TASK: Below are some records; copy each line in them that contains "wasmExports".

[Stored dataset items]
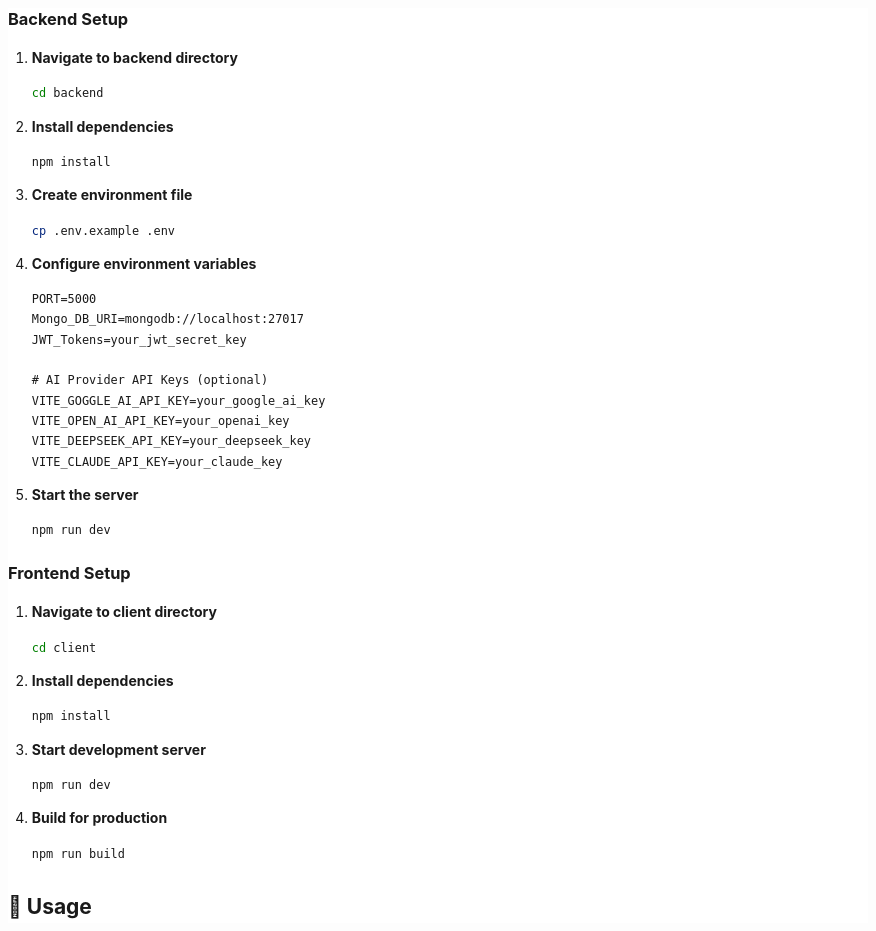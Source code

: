 ### Backend Setup

1. **Navigate to backend directory**
   ```bash
   cd backend
   ```

2. **Install dependencies**
   ```bash
   npm install
   ```

3. **Create environment file**
   ```bash
   cp .env.example .env
   ```

4. **Configure environment variables**
   ```env
   PORT=5000
   Mongo_DB_URI=mongodb://localhost:27017
   JWT_Tokens=your_jwt_secret_key
   
   # AI Provider API Keys (optional)
   VITE_GOGGLE_AI_API_KEY=your_google_ai_key
   VITE_OPEN_AI_API_KEY=your_openai_key
   VITE_DEEPSEEK_API_KEY=your_deepseek_key
   VITE_CLAUDE_API_KEY=your_claude_key
   ```

5. **Start the server**
   ```bash
   npm run dev
   ```

### Frontend Setup

1. **Navigate to client directory**
   ```bash
   cd client
   ```

2. **Install dependencies**
   ```bash
   npm install
   ```

3. **Start development server**
   ```bash
   npm run dev
   ```

4. **Build for production**
   ```bash
   npm run build
   ```

## 🎯 Usage
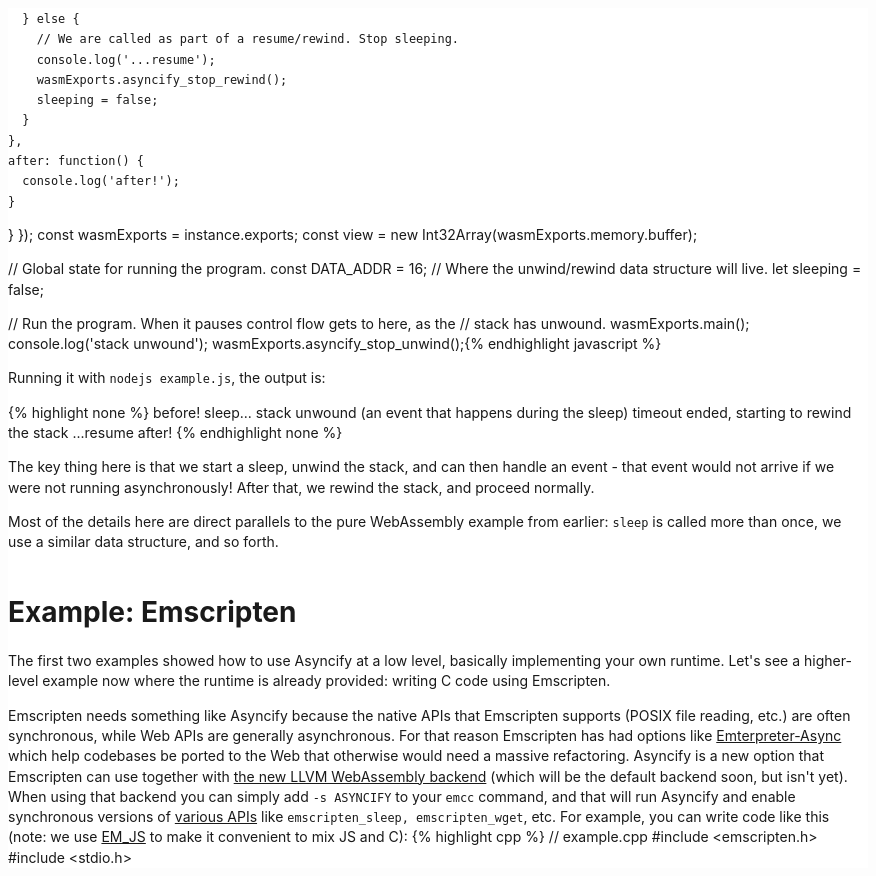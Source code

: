       } else {
        // We are called as part of a resume/rewind. Stop sleeping.
        console.log('...resume');
        wasmExports.asyncify_stop_rewind();
        sleeping = false;
      }
    },
    after: function() {
      console.log('after!');
    }
  }
});
const wasmExports = instance.exports;
const view = new Int32Array(wasmExports.memory.buffer);

// Global state for running the program.
const DATA_ADDR = 16; // Where the unwind/rewind data structure will live.
let sleeping = false;

// Run the program. When it pauses control flow gets to here, as the
// stack has unwound.
wasmExports.main();
console.log('stack unwound');
wasmExports.asyncify_stop_unwind();{% endhighlight javascript %}

Running it with `nodejs example.js`, the output is:

{% highlight none %}
before!
sleep...
stack unwound
(an event that happens during the sleep)
timeout ended, starting to rewind the stack
...resume
after!
{% endhighlight none %}

The key thing here is that we start a sleep, unwind the stack, and can then handle an event - that event would not arrive if we were not running asynchronously! After that, we rewind the stack, and proceed normally.

Most of the details here are direct parallels to the pure WebAssembly example from earlier: `sleep` is called more than once, we use a similar data structure, and so forth.

# Example: Emscripten

The first two examples showed how to use Asyncify at a low level, basically implementing your own runtime. Let's see a higher-level example now where the runtime is already provided: writing C code using Emscripten.

Emscripten needs something like Asyncify because the native APIs that Emscripten supports (POSIX file reading, etc.) are often synchronous, while Web APIs are generally asynchronous. For that reason Emscripten has had options like [Emterpreter-Async](https://emscripten.org/docs/porting/emterpreter.html#emterpreter-async-run-synchronous-code) which help codebases be ported to the Web that otherwise would need a massive refactoring. Asyncify is a new option that Emscripten can use together with [the new LLVM WebAssembly backend](https://v8.dev/blog/emscripten-llvm-wasm) (which will be the default backend soon, but isn't yet). When using that backend you can simply add `-s ASYNCIFY` to your `emcc` command, and that will run Asyncify and enable synchronous versions of [various APIs](https://emscripten.org/docs/api_reference/emscripten.h.html#emterpreter-async-functions) like `emscripten_sleep, emscripten_wget`, etc. For example, you can write code like this (note: we use [EM_JS](https://emscripten.org/docs/porting/connecting_cpp_and_javascript/Interacting-with-code.html#interacting-with-code-call-javascript-from-native) to make it convenient to mix JS and C):
{% highlight cpp %}
// example.cpp
#include <emscripten.h>
#include <stdio.h>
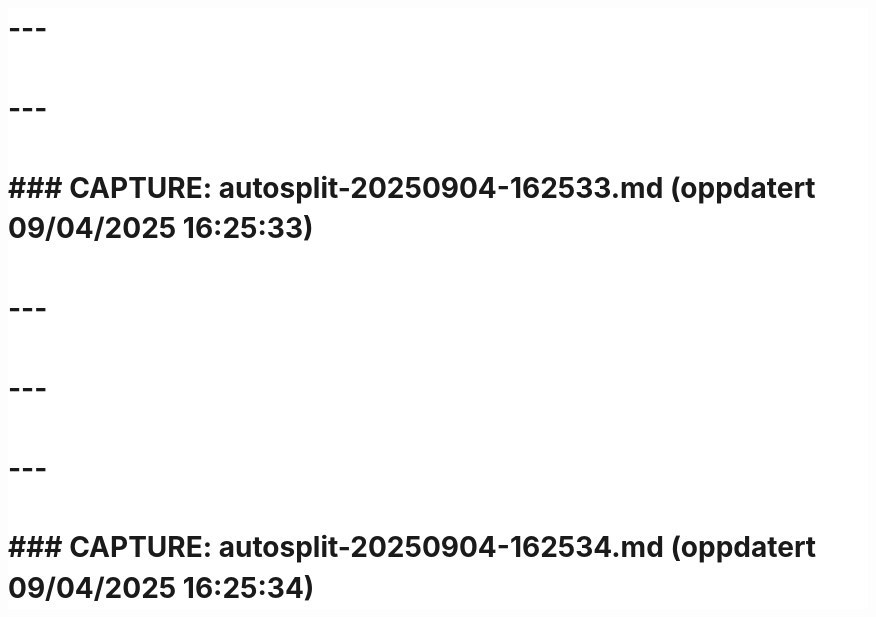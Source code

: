 #

# ---

#

#

#

# ---

#

#

#

#

#

# \### CAPTURE: autosplit-20250904-162533.md (oppdatert 09/04/2025 16:25:33)

# ---

#

#

# ---

#

#

#

# ---

#

#

#

#

#

# \### CAPTURE: autosplit-20250904-162534.md (oppdatert 09/04/2025 16:25:34)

WRITTEN REPLY:
        wasmExports.asyncify_stop_rewind();
const wasmExports = instance.exports;
const view = new Int32Array(wasmExports.memory.buffer);
wasmExports.main();
wasmExports.asyncify_stop_unwind();{% endhighlight javascript %}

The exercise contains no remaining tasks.